3.09 Financial Statements. The consolidated financial statements of
Borrower, dated as of December 31, 2003, and furnished to Lender, were prepared
in accordance with regulatory accounting principles or GAAP, as indicated upon
such statements, and such statements fairly present, as appropriate, the
consolidated financial conditions and the results of operations of Borrower as
of, and for the portion of the fiscal year ending on, the date or dates thereof.
There were no material adverse events or liabilities, director indirect, fixed
or contingent, of Borrower as of the date or dates of such financial statements
and known to Borrower, which are not reflected therein or in the Note thereto.
Except for transactions directly related to, or specifically contemplated by,
the Loan Documents and transactions heretofore disclosed in writing to Lender,
there have been no material adverse changes in the respective financial
conditions of Borrower and/or its Subsidiaries from those shown in such
financial statements between such date or dates and the date hereof.
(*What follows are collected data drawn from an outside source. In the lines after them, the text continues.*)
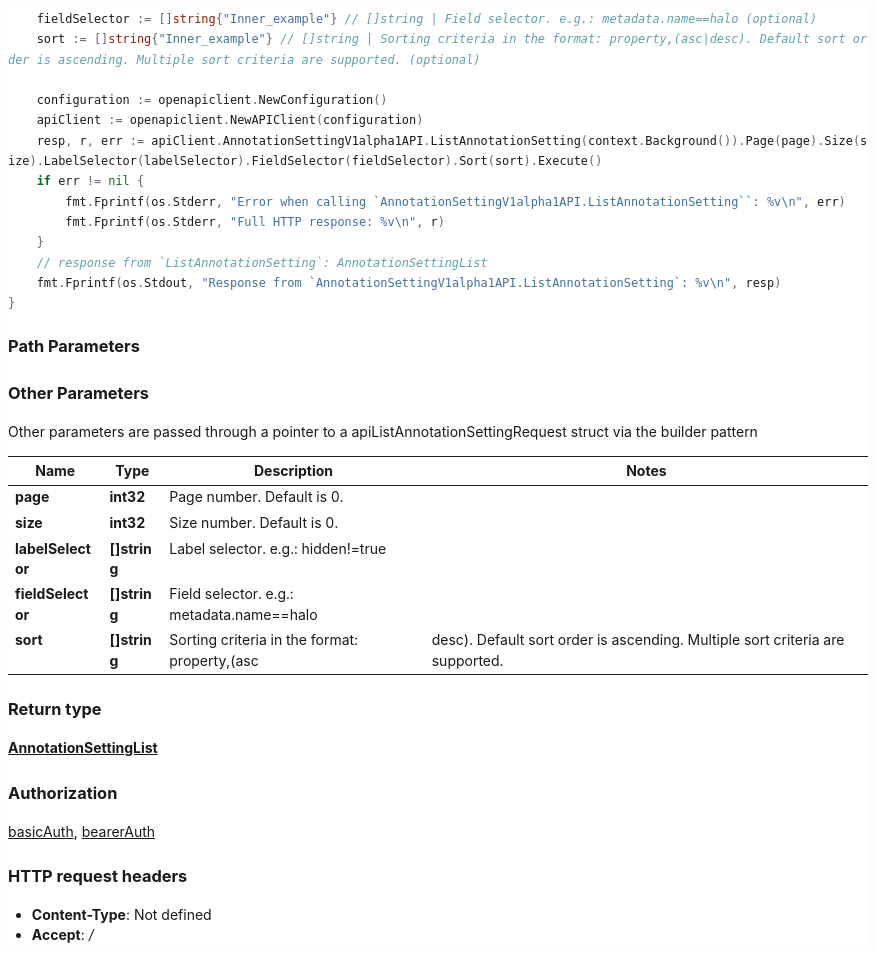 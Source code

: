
 ```go
	fieldSelector := []string{"Inner_example"} // []string | Field selector. e.g.: metadata.name==halo (optional)
	sort := []string{"Inner_example"} // []string | Sorting criteria in the format: property,(asc|desc). Default sort order is ascending. Multiple sort criteria are supported. (optional)

	configuration := openapiclient.NewConfiguration()
	apiClient := openapiclient.NewAPIClient(configuration)
	resp, r, err := apiClient.AnnotationSettingV1alpha1API.ListAnnotationSetting(context.Background()).Page(page).Size(size).LabelSelector(labelSelector).FieldSelector(fieldSelector).Sort(sort).Execute()
	if err != nil {
		fmt.Fprintf(os.Stderr, "Error when calling `AnnotationSettingV1alpha1API.ListAnnotationSetting``: %v\n", err)
		fmt.Fprintf(os.Stderr, "Full HTTP response: %v\n", r)
	}
	// response from `ListAnnotationSetting`: AnnotationSettingList
	fmt.Fprintf(os.Stdout, "Response from `AnnotationSettingV1alpha1API.ListAnnotationSetting`: %v\n", resp)
}
```

### Path Parameters



### Other Parameters

Other parameters are passed through a pointer to a apiListAnnotationSettingRequest struct via the builder pattern


Name | Type | Description  | Notes
------------- | ------------- | ------------- | -------------
 **page** | **int32** | Page number. Default is 0. | 
 **size** | **int32** | Size number. Default is 0. | 
 **labelSelector** | **[]string** | Label selector. e.g.: hidden!&#x3D;true | 
 **fieldSelector** | **[]string** | Field selector. e.g.: metadata.name&#x3D;&#x3D;halo | 
 **sort** | **[]string** | Sorting criteria in the format: property,(asc|desc). Default sort order is ascending. Multiple sort criteria are supported. | 

### Return type

[**AnnotationSettingList**](AnnotationSettingList.md)

### Authorization

[basicAuth](../README.md#basicAuth), [bearerAuth](../README.md#bearerAuth)

### HTTP request headers

- **Content-Type**: Not defined
- **Accept**: */*
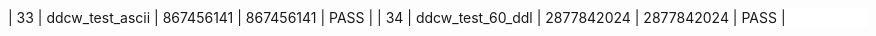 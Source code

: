 | 33   | ddcw_test_ascii         | 867456141  | 867456141  | PASS   |
| 34   | ddcw_test_60_ddl        | 2877842024 | 2877842024 | PASS   |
3.10 Taxes. All federal, state, foreign, and other Tax returns of Borrower
and each Subsidiary required to be filed have been filed, and all federal,
state, foreign, and Taxes are shown thereon as owing have been paid. Borrower
does not know of any pending audit or investigation of Borrower and/or any
Subsidiary with any taxing authority.
3.11 Title to Collateral. Borrower owns 100% of the stock of FFBD, free of
any lien or claim or any right or option on the part of any third person to
purchase or otherwise acquire the Collateral or any part thereof, except for the
first priority lien granted pursuant to the Loan Documents. FFBD owns 100% of
the stock of each Bank free of any lien or claim or any right or option on the
part of any third person to purchase or otherwise acquire the Bank or any part
thereof. With respect to Collateral delivered after the date hereof, the
Borrower or FFBD will own, legally and beneficially, 100% of the stock of such
Bank free of any lien or claim or any right or option on the part of any third
person to purchase or otherwise acquire the Collateral or any part thereof. The
Collateral is not subject to any restriction on transfer or assignment except
for compliance with applicable federal and state laws and regulations
promulgated thereunder. Borrower and FFBD have the unrestricted right to pledge
the Collateral as contemplated hereby. All of the Collateral has been, and with
respect to Collateral delivered after the date hereof, will be duly and validly
issued and fully paid and nonassessable.
3.12 Use of Loan Proceeds. All loan proceeds or funds furnished by Lender
to Borrower pursuant to this Agreement shall be used solely for the purpose
specified in Article II of this Agreement.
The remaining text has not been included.